Serious safety concerns also have been raised about the other two production reactors, at Savannah River, Ga., which produce plutonium and tritium, another key warhead component.
The bill’s nuclear-waste provisions were engineered by Sen. J. Bennett Johnston (D-La.).
Eastern Search Would End
Under the 1982 law, the Energy Department developed a long list of possible repository sites in the East, while narrowing the choice in the West to Yucca Mountain, Nev., the Hanford reservation and Deaf Smith County, Tex. The western sites were to undergo expensive exploratory work before a selection was made.

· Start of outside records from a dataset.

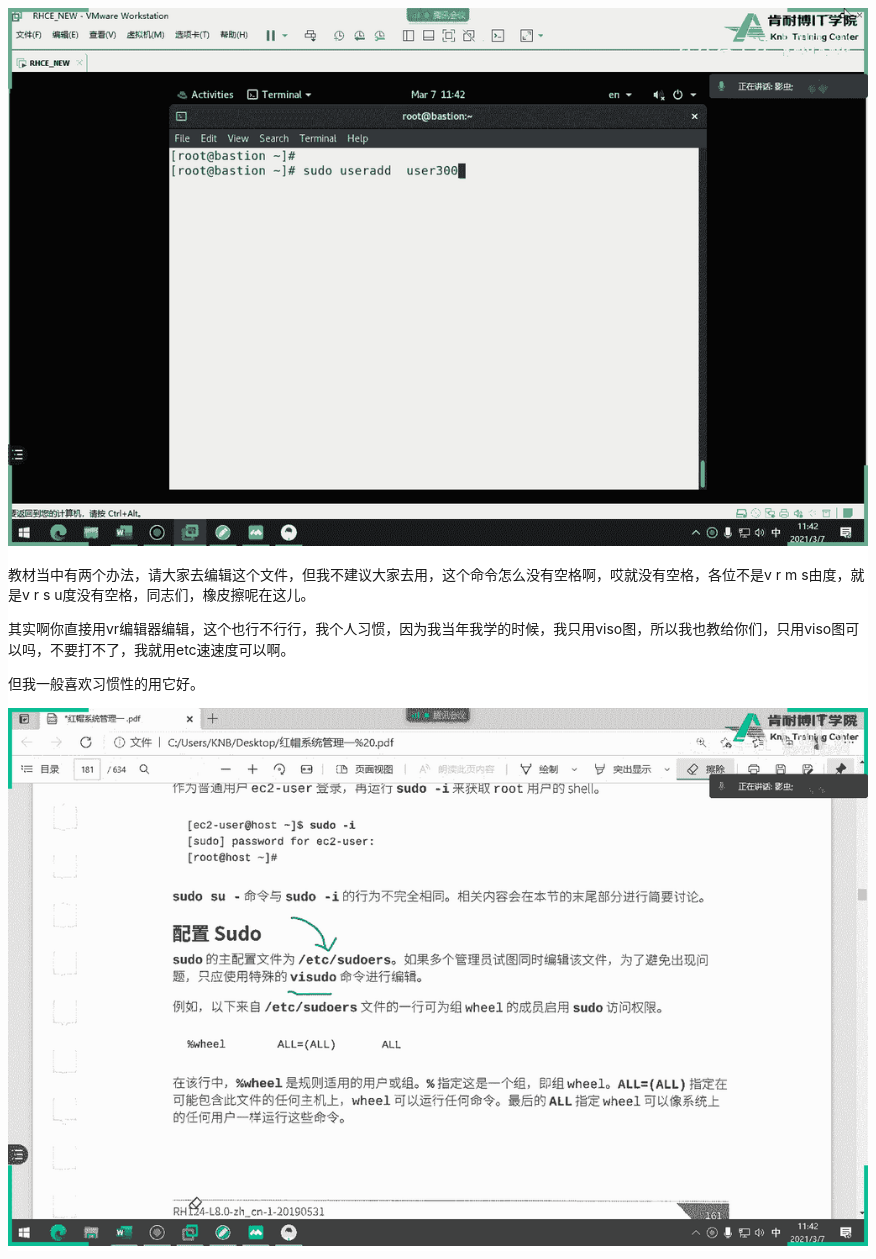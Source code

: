 ![](img/3e99b316070e121c89e20d965c5dfa7e_135.png)

教材当中有两个办法，请大家去编辑这个文件，但我不建议大家去用，这个命令怎么没有空格啊，哎就没有空格，各位不是v r m s由度，就是v r s u度没有空格，同志们，橡皮擦呢在这儿。

其实啊你直接用vr编辑器编辑，这个也行不行行，我个人习惯，因为我当年我学的时候，我只用viso图，所以我也教给你们，只用viso图可以吗，不要打不了，我就用etc速速度可以啊。

但我一般喜欢习惯性的用它好。

![](img/3e99b316070e121c89e20d965c5dfa7e_137.png)
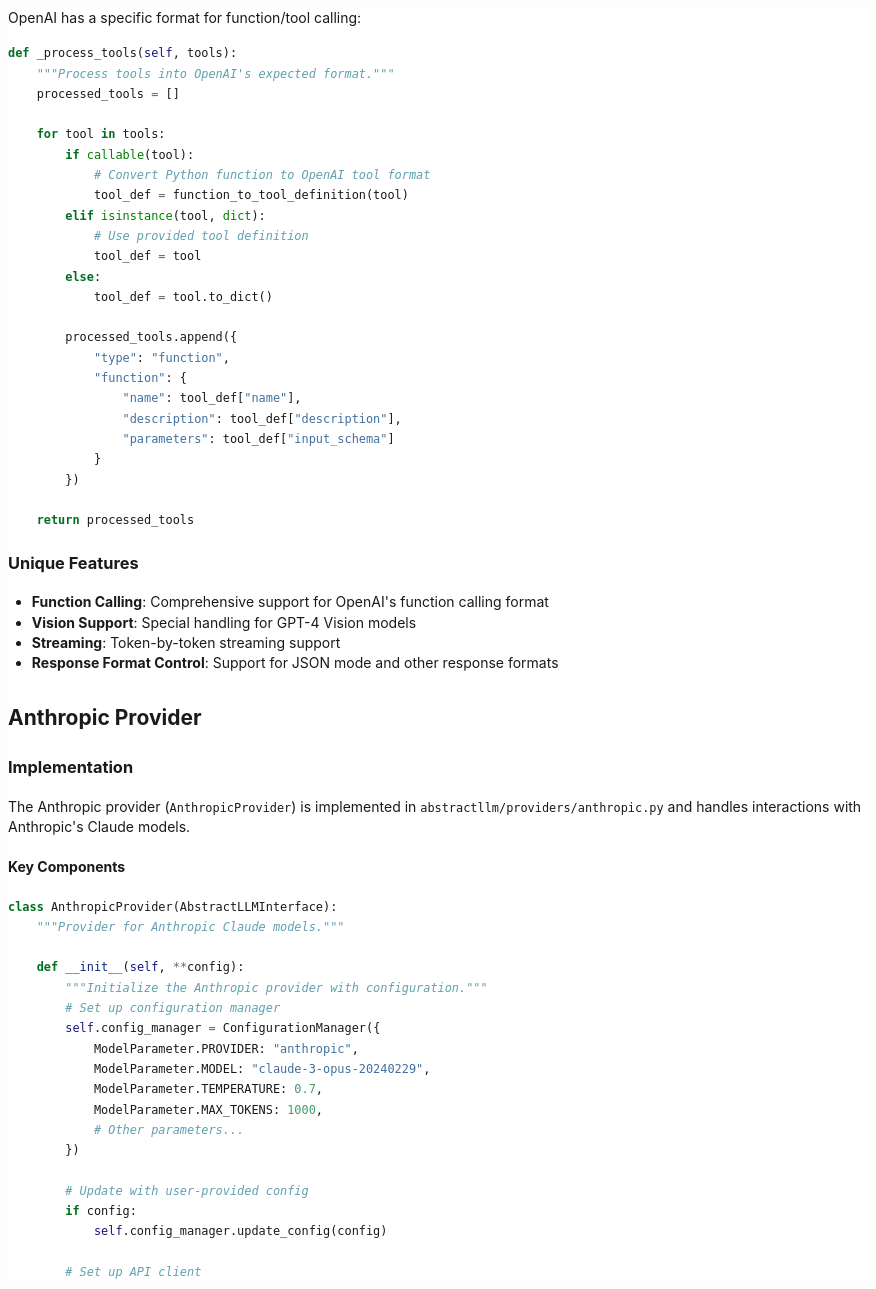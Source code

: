 OpenAI has a specific format for function/tool calling:

```python
def _process_tools(self, tools):
    """Process tools into OpenAI's expected format."""
    processed_tools = []
    
    for tool in tools:
        if callable(tool):
            # Convert Python function to OpenAI tool format
            tool_def = function_to_tool_definition(tool)
        elif isinstance(tool, dict):
            # Use provided tool definition
            tool_def = tool
        else:
            tool_def = tool.to_dict()
        
        processed_tools.append({
            "type": "function",
            "function": {
                "name": tool_def["name"],
                "description": tool_def["description"],
                "parameters": tool_def["input_schema"]
            }
        })
    
    return processed_tools
```

### Unique Features

- **Function Calling**: Comprehensive support for OpenAI's function calling format
- **Vision Support**: Special handling for GPT-4 Vision models
- **Streaming**: Token-by-token streaming support
- **Response Format Control**: Support for JSON mode and other response formats

## Anthropic Provider

### Implementation

The Anthropic provider (`AnthropicProvider`) is implemented in `abstractllm/providers/anthropic.py` and handles interactions with Anthropic's Claude models.

#### Key Components

```python
class AnthropicProvider(AbstractLLMInterface):
    """Provider for Anthropic Claude models."""
    
    def __init__(self, **config):
        """Initialize the Anthropic provider with configuration."""
        # Set up configuration manager
        self.config_manager = ConfigurationManager({
            ModelParameter.PROVIDER: "anthropic",
            ModelParameter.MODEL: "claude-3-opus-20240229",
            ModelParameter.TEMPERATURE: 0.7,
            ModelParameter.MAX_TOKENS: 1000,
            # Other parameters...
        })
        
        # Update with user-provided config
        if config:
            self.config_manager.update_config(config)
            
        # Set up API client
```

But Johnston’s plan calls for virtually abandoning the search in the East and would require the department to choose just one of the Western sites, by Jan. 1, 1989, for final exploratory work. If that site proves suitable, he argued, construction could proceed immediately, and the nation would save the $4 billion that tests at the other two locations would have cost.
Technical provisions of the measure would appear to make Yucca Mountain the likeliest choice for the final tests, although the decision would be left to the Energy Department.
The measure authorizes also the construction of an above-ground facility known as an MRS--for monitored retrievable storage--for cooling and packaging the nuclear wastes destined for the repository.
The Energy Department has proposed Oak Ridge, Tenn., for the $3-billion MRS, but Tennessee’s delegation managed to insert language in the bill that would delay the final choice until a congressional commission reviews the issue.
The United States already has more than 40,000 metric tons of high-level nuclear wastes, virtually all of it stored in pools near the reactors that produce it.